PMID:41786020 | DOI:10.1016/j.neuroscience.2026.02.045
Shift to the core: Abnormal core-periphery global topography in unipolar and bipolar depression
J Affect Disord. 2026 Mar 3:121550. doi: 10.1016/j.jad.2026.121550. Online ahead of print.
ABSTRACT
This study explores the global signal topography of core and periphery brain networks in Major Depressive Disorder (MDD), Bipolar disorder (BD-Dep) and healthy controls (HC) using resting-state fMRI. In a sample of 140 depressed MDD and BD patients, and 70 HC, we observed a significant shift toward increased activity in the transmodal-core regions (e.g., default mode network, frontoparietal network) at the expense of unimodal-periphery regions (e.g., visual, sensory-motor cortices) in both depressed MDD and BD patients compared to HC. Whole brain machine learning analyses further demonstrated that altered global signal dynamics can effectively distinguish MDD and BD from HC (ACC = 79% and 77% respectively). Notably, we identified a significant negative correlation between global signal correlation in unimodal-periphery networks and depressive symptom severity. Additionally, in a smaller sample of BD during mania (N = 22) a distinct topographic pattern was observed, with increased global representation in the unimodal-periphery compared to depressive states, suggesting mood state-dependent shifts in network organization.
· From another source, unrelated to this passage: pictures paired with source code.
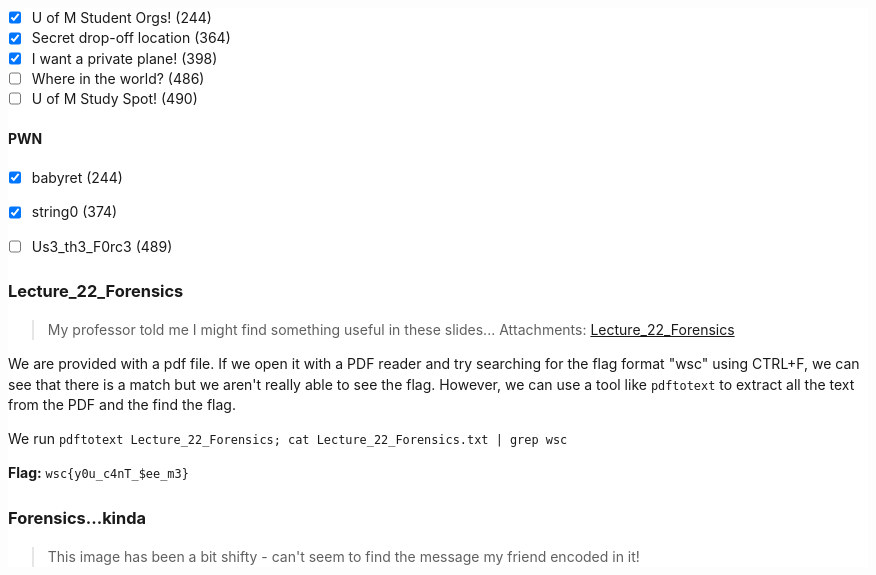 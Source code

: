 - [x] U of M Student Orgs! (244)
- [x] Secret drop-off location (364)
- [x] I want a private plane! (398)
- [ ] Where in the world? (486)
- [ ] U of M Study Spot! (490)

#### PWN

- [x] babyret (244)
- [x] string0 (374)
- [ ] Us3_th3_F0rc3 (489)



### Lecture_22_Forensics

> My professor told me I might find something useful in these slides...
Attachments: [Lecture_22_Forensics](https://ctf.wolvseccon.org/files/8c3c514a2c871a1515d92f90cd0f68e6/Lecture_22__Forensics.pdf?token=eyJ1c2VyX2lkIjoyMDIsInRlYW1faWQiOjk4LCJmaWxlX2lkIjozOH0.YkGppg.SpCPK82gIv7MgSQHSpMy__G2zjQ)

We are provided with a pdf file. If we open it with a PDF reader and try searching for the flag format "wsc" using CTRL+F, we can see that there is a match but we aren't really able to see the flag. However, we can use a tool like `pdftotext` to extract all the text from the PDF and the find the flag.

We run `pdftotext Lecture_22_Forensics; cat Lecture_22_Forensics.txt | grep wsc`

**Flag:** `wsc{y0u_c4nT_$ee_m3}`



### Forensics...kinda

> This image has been a bit shifty - can't seem to find the message my friend encoded in it!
To assess multivariate discriminability across diagnostic groups, a Partial Least Squares (PLS) analysis revealed that higher Core and related network activity (DMN, FPN) predicted diagnostic assignment to MDD and BD-Dep, whereas higher Periphery and related network (e.g., visual and sensory-motor networks) predicted assignment to BD-Man and HC. The Core-Periphery (C-) ratio emerged as the strongest predictor (VIP = 1.65). These results underscore the critical role of global signal topography in mood disorders, particularly the imbalance between core and peripheral brain networks, as a potential neurobiological marker for depressive states.